Then again, “ordinary” is probably not the best way to describe Lafayette Reynolds, an emphatically gay man in a small Southern town.

Brilliantly played by Nelsan Ellis, Lafayette is a redneck- thumping, drug-dealing diva with a tongue saltier than the gumbo he serves up as the grill cook at Merlotte’s honky-tonk.

Amid “True Blood’s” menagerie of vampires, shape- shifters and werewolves, Lafayette’s bayou bohemian was the hardest role to cast, according to creator Alan Ball, who adapted the show from Charlaine Harris’ Sookie Stackhouse novels.

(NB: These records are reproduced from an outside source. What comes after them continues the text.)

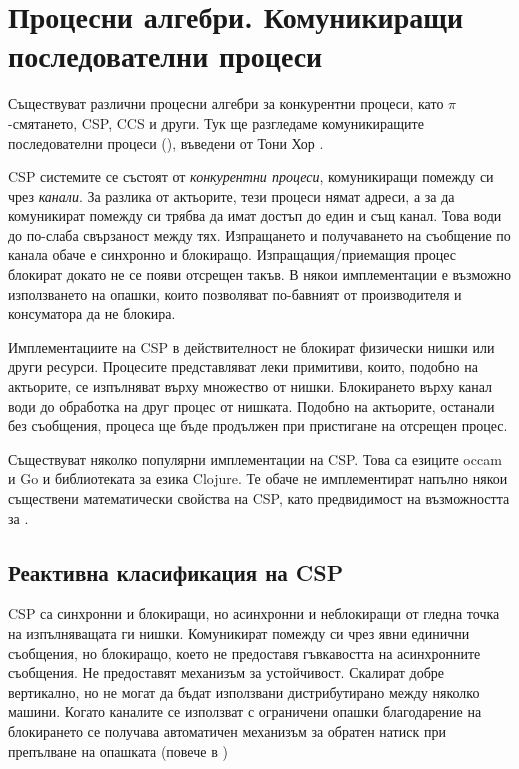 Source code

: \section{Процесни алгебри. Комуникиращи последователни процеси}

Съществуват различни процесни алгебри за конкурентни процеси, като $\pi$-смятането, CSP, CCS и други. Тук ще разгледаме комуникиращите последователни процеси (), въведени от Тони Хор \cite{hoare1978CSP}.

CSP системите се състоят от \emph{конкурентни процеси}, комуникиращи помежду си чрез \emph{канали}. За разлика от актьорите, тези процеси нямат адреси, а за да комуникират помежду си трябва да имат достъп до един и същ канал. Това води до по-слаба свързаност между тях. Изпращането и получаването на съобщение по канала обаче е синхронно и блокиращо. Изпращащия/приемащия процес блокират докато не се появи отсрещен такъв. В някои имплементации е възможно използването на опашки, които позволяват по-бавният от производителя и консуматора да не блокира.

Имплементациите на CSP в действителност не блокират физически нишки или други ресурси. Процесите представляват леки примитиви, които, подобно на актьорите, се изпълняват върху множество от нишки. Блокирането върху канал води до обработка на друг процес от нишката. Подобно на актьорите, останали без съобщения, процеса ще бъде продължен при пристигане на отсрещен процес.

Съществуват няколко популярни имплементации на CSP. Това са езиците occam и Go и библиотеката  за езика Clojure. Те обаче не имплементират напълно някои съществени математически свойства на CSP, като предвидимост на възможността за .
\subsection{Реактивна класификация на CSP}

CSP са синхронни и блокиращи, но асинхронни и неблокиращи от гледна точка на изпълняващата ги нишки. Комуникират помежду си чрез явни единични съобщения, но блокиращо, което не предоставя гъвкавостта на асинхронните съобщения. Не предоставят механизъм за устойчивост. Скалират добре вертикално, но не могат да бъдат използвани дистрибутирано между няколко машини. Когато каналите се използват с ограничени опашки благодарение на блокирането се получава автоматичен механизъм за обратен натиск при препълване на опашката (повече в )

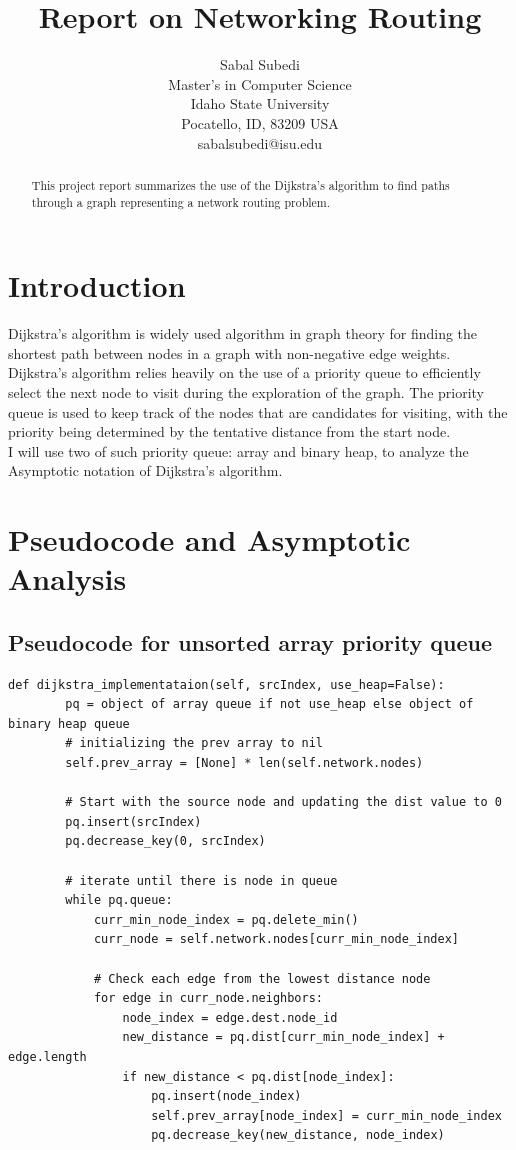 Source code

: \documentclass[12pt]{article}
\title{Report on Networking Routing}
\author{Sabal Subedi \\
Master's in Computer Science\\
Idaho State University\\
Pocatello, ID, 83209  USA\\
sabalsubedi@isu.edu\\
}
\begin{document}
\maketitle

\begin{abstract}
This project report summarizes the use of the  Dijkstra’s algorithm to find paths through a graph representing a network routing problem.
\end{abstract}
    
\section{Introduction}
Dijkstra's algorithm is widely used algorithm in graph theory for finding the shortest path between nodes in a graph with non-negative edge weights.\\
Dijkstra's algorithm relies heavily on the use of a priority queue to efficiently select the next node to visit during the exploration of the graph. The priority queue is used to keep track of the nodes that are candidates for visiting, with the priority being determined by the tentative distance from the start node. \\
I will use two of such priority queue: array and binary heap, to analyze the Asymptotic notation of Dijkstra’s algorithm.

\newpage
\section{Pseudocode and Asymptotic Analysis}

\subsection{Pseudocode for unsorted array priority queue}
\begin{lstlisting}[style=mystyle]
    def dijkstra_implementataion(self, srcIndex, use_heap=False):
        pq = object of array queue if not use_heap else object of binary heap queue
        # initializing the prev array to nil
        self.prev_array = [None] * len(self.network.nodes)

        # Start with the source node and updating the dist value to 0
        pq.insert(srcIndex)
        pq.decrease_key(0, srcIndex)

        # iterate until there is node in queue
        while pq.queue:
            curr_min_node_index = pq.delete_min()
            curr_node = self.network.nodes[curr_min_node_index]

            # Check each edge from the lowest distance node
            for edge in curr_node.neighbors:
                node_index = edge.dest.node_id
                new_distance = pq.dist[curr_min_node_index] + edge.length
                if new_distance < pq.dist[node_index]:
                    pq.insert(node_index)
                    self.prev_array[node_index] = curr_min_node_index
                    pq.decrease_key(new_distance, node_index)
    \end{lstlisting}
\end{document}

“Whenever you have a character in which one of his defining qualities is his sexuality, it’s always challenging,” says Ball via e-mail, “because you don’t want to bring in someone who’s going to play that in a phony way.” That Ellis has fashioned Lafayette into one of the most incandescent homosexuals in the annals of television is all the more impressive when you learn that the actor is straight. A former Marine, no less.

Role research

From Camp Lejeune to Camp Camp. How do you pull that off?

“I think I’ve been in every gay club from New York to California,” says Ellis, 32. “I would be in clubs with my recorders in my pocket, taping people talking. But at the end of the day, I drew more from my (four) sisters and my mother. I’ve been mimicking them my whole life. They’re in my bones.”

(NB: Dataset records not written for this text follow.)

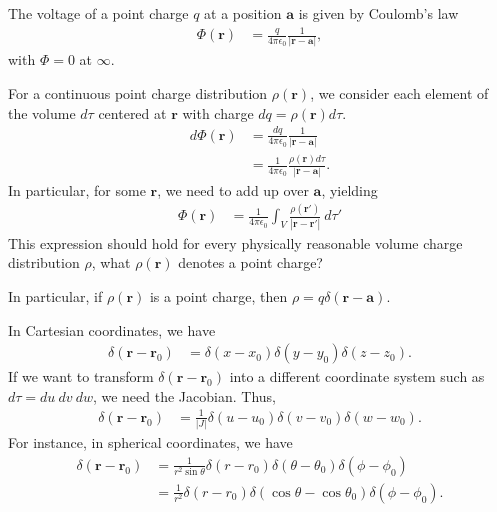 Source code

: \documentclass[10pt]{mypackage}
\begin{document}
\begin{example}
  The voltage of a point charge $q$ at a position $\mathbf{a}$ is given by Coulomb's law
  \begin{align*}
    \Phi(\mathbf{r}) &= \frac{q}{4\pi \epsilon_0} \frac{1}{\left\vert \mathbf{r} - \mathbf{a} \right\vert},
  \end{align*}
  with $\Phi = 0$ at $\infty$.\newline

  For a continuous point charge distribution $\rho\left(\mathbf{r}\right)$, we consider each element of the volume $d\tau$ centered at $\mathbf{r}$ with charge $dq = \rho\left(\mathbf{r}\right)d\tau$.
  \begin{align*}
    d\Phi\left(\mathbf{r}\right) &= \frac{dq}{4\pi \epsilon_0}\frac{1}{\left\vert \mathbf{r} - \mathbf{a} \right\vert}\\
                                 &= \frac{1}{4\pi\epsilon_0}\frac{\rho\left(\mathbf{r}\right)d\tau}{\left\vert \mathbf{r} - \mathbf{a} \right\vert}.
  \end{align*}
  In particular, for some $\mathbf{r}$, we need to add up over $\mathbf{a}$, yielding
  \begin{align*}
    \Phi\left(\mathbf{r}\right) &= \frac{1}{4\pi\epsilon_0}\int_{V}^{} \frac{\rho\left(\mathbf{r}'\right)}{\left\vert \mathbf{r} - \mathbf{r}' \right\vert}\:d\tau'
  \end{align*}
  This expression should hold for every physically reasonable volume charge distribution $\rho$, what $\rho\left(\mathbf{r}\right)$ denotes a point charge?\newline

  In particular, if $\rho\left(\mathbf{r}\right)$ is a point charge, then $\rho = q\delta\!\left(\mathbf{r} - \mathbf{a}\right)$.
\end{example}
\begin{example}
  In Cartesian coordinates, we have
  \begin{align*}
    \delta\!\left(\mathbf{r} - \mathbf{r}_0\right) &= \delta\!\left(x-x_0\right)\delta\!\left(y-y_0\right)\delta\!\left(z-z_0\right).
  \end{align*}
  If we want to transform $\delta\!\left(\mathbf{r} - \mathbf{r}_0\right)$ into a different coordinate system such as $d\tau = du\:dv\:dw$, we need the Jacobian. Thus,
  \begin{align*}
    \delta\!\left(\mathbf{r} - \mathbf{r}_0\right) &= \frac{1}{|J|}\delta\!\left(u-u_0\right)\delta\!\left(v-v_0\right)\delta\!\left(w-w_0\right).
  \end{align*}
  For instance, in spherical coordinates, we have
  \begin{align*}
    \delta\!\left(\mathbf{r} - \mathbf{r}_0\right) &= \frac{1}{r^2\sin\theta}\delta\!\left(r-r_0\right)\delta\!\left(\theta - \theta_0\right)\delta\!\left(\phi-\phi_0\right)\\
                                                 &= \frac{1}{r^2}\delta\!\left(r-r_0\right)\delta\!\left(\cos\theta - \cos\theta_0\right)\delta\!\left(\phi-\phi_0\right).
  \end{align*}
\end{example}
\end{document}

The transformation isn’t all interior.

“I have more makeup on than any of the females in the cast,” Ellis says. “Once they get me with the fake eyelashes and the eye makeup, I listen to some Rihanna and I’m there.”

Lafayette had an abbreviated shelf life in the books and wasn’t expected to last long on the TV series, either. But Ellis’ supercharged presence changed all that.

“My contract was for one season as a recurring character,” he says. “All of a sudden, Lafayette was in every episode. After six, Rutina (Wesley, who plays his troubled cousin Tara) started telling me, ‘I don’t think they can get rid of you.’ “

Says Ball, “Nelsan’s performance definitely brought him to life in a way that made me realize we could never kill this character the way he dies in the books.”

Ellis had some initial qualms about tackling the role.

“My fear at first was that my family is going to hate this,” he says. “There are homophobic people in my family. They’re deeply religious.”

Bookended by some years in Chicago, he spent his childhood in rural Alabama. He enlisted in the Marine Corps right out of high school.

“I went in at the ripe old age of 17. I liked the clothes,” he says. “Those pants is straight up with the red stripe.

“Plus I was a rough kid. Truth be told, I had never been disciplined by men. I was raised by women. Boot camp was the first time I got a heavy dose of discipline. It was the best thing that ever happened to me.”

He found the training far more fulfilling than active duty and quickly transferred over to the Reserve. A couple of years later, pursuing a late- blooming passion for acting, he enrolled at the prestigious Juilliard School in Manhattan.

He changed his first name to Nelsan (a phonetic approximation of the way most people pronounced his given name, Nelso’n) and moved to Hollywood. After scraping by with sporadic supporting roles in films such as “The Soloist” and “The Express,” he landed “True Blood.”